De fait, ces derniers mois les situations inacceptables se sont multipliées : nourrisson de trois semaines placé en garde à vue puis en rétention avec ses parents. Puis, le JLD ayant ordonné leur
libération, abandonnés à 400 km de chez eux, sans un sou, pas même une couche (Orléans Rouen, octobre 2007) ; enfant de trois
mois sevré brutalement, sa mère sans papiers, dénoncée par son employeur, ayant été mise en garde à vue. Le bébé et son frère sont confiés à l'ASE (Sens, octobre 2007). Samir, 19 ans, élève du LP de Villeneuve sur Lot expulsé moins de 24 heures après son arrestation sur une
convocation piège. « Fast deportation » disent ses copains (octobre 2007). Expulsion du père d’un enfant de 10 ans
orphelin de mère empêchée à la dernière minute (Melun, novembre 2007 ) ; La liste des situations choquantes engendrées
par la volonté de remplir les quotas assignés par le ministre est interminable.

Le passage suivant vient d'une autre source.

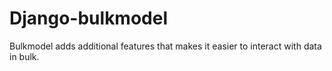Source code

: # Django-bulkmodel

Bulkmodel adds additional features that makes it easier to interact with data in bulk.
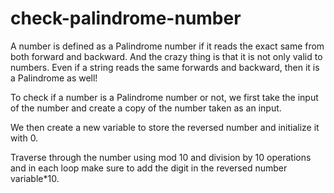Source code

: # check-palindrome-number
A number is defined as a Palindrome number if it reads the exact same from both forward and backward. And the crazy thing is that it is not only valid to numbers. Even if a string reads the same forwards and backward, then it is a Palindrome as well! 

To check if a number is a Palindrome number or not, we first take the input of the number and create a copy of the number taken as an input.

We then create a new variable to store the reversed number and initialize it with 0.

Traverse through the number using mod 10 and division by 10 operations and in each loop make sure to add the digit in the reversed number variable*10.
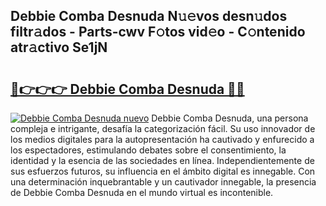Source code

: ## Debbie Comba Desnuda N𝚞𝚎vos desn𝚞dos filtr𝚊dos - Parts-cwv F𝚘tos vid𝚎o - C𝚘ntenido atr𝚊ctivo Se1jN

# <h2><a href="http://mb11vd.tromn.icu/?c=Debbie+Comba+Desnuda">🔗👉👉👉 Debbie Comba Desnuda 🔗🔗</a></h2>

[![Debbie Comba Desnuda nuevo](https://i.imgur.com/pEAQMta.gif)](http://mb11vd.tromn.icu/?c=Debbie+Comba+Desnuda)
Debbie Comba Desnuda, una persona compleja e intrigante, desafía la categorización fácil. Su uso innovador de los medios digitales para la autopresentación ha cautivado y enfurecido a los espectadores, estimulando debates sobre el consentimiento, la identidad y la esencia de las sociedades en línea. Independientemente de sus esfuerzos futuros, su influencia en el ámbito digital es innegable. Con una determinación inquebrantable y un cautivador innegable, la presencia de Debbie Comba Desnuda en el mundo virtual es incontenible.
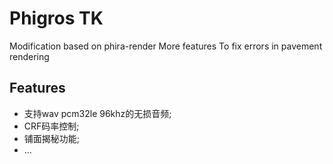 # Phigros TK

Modification based on phira-render
More features
To fix errors in pavement rendering

## Features

- 支持wav pcm32le 96khz的无损音频;
- CRF码率控制;
- 铺面揭秘功能;
- ...
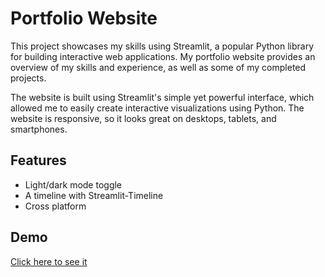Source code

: 
# Portfolio Website 

This project showcases my skills using Streamlit, a popular Python library for building interactive web applications. My portfolio website provides an overview of my skills and experience, as well as some of my completed projects.

The website is built using Streamlit's simple yet powerful interface, which allowed me to easily create interactive visualizations using Python. The website is responsive, so it looks great on desktops, tablets, and smartphones.



## Features

- Light/dark mode toggle
- A timeline with Streamlit-Timeline
- Cross platform


## Demo

[Click here to see it ](https://harshit-wadhwani-portfolio-website-app-xy5k20.streamlit.app/)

Insupportables du point de vue de ceux dont les vies sont dévastées, ces faits le sont tout autant pour la société française qui ne pourrait pas tolérer ces atteintes aux droits des personnes
sans y perdre son âme. Fonctionnaires des préfectures, policiers, magistrats se voient confier des missions qui ne peuvent que troubler leur conscience. Enseignants, parents d'élèves, citoyens
ordinaires découvrent des situations devant lesquelles ne pas réagir serait un déshonneur. La politique du gouvernement en matière d'immigration est une agression des consciences, qu’elles soient
de France ou des pays d’origine des migrants. Il est sain et légitime qu’elle soit combattue par tous ceux et toutes celles qui, dans ce pays ont à cœur de faire triompher une certaine idée de la
dignité humaine. Les évêques de France ont leur place, éminente, dans ce combat aux côtés de ceux qui, par delà la diversité de leurs opinions se retrouvent pour estimer que les principes ne
peuvent pas être sacrifiés sur l’autel de la démagogie et des calculs politiciens réunis.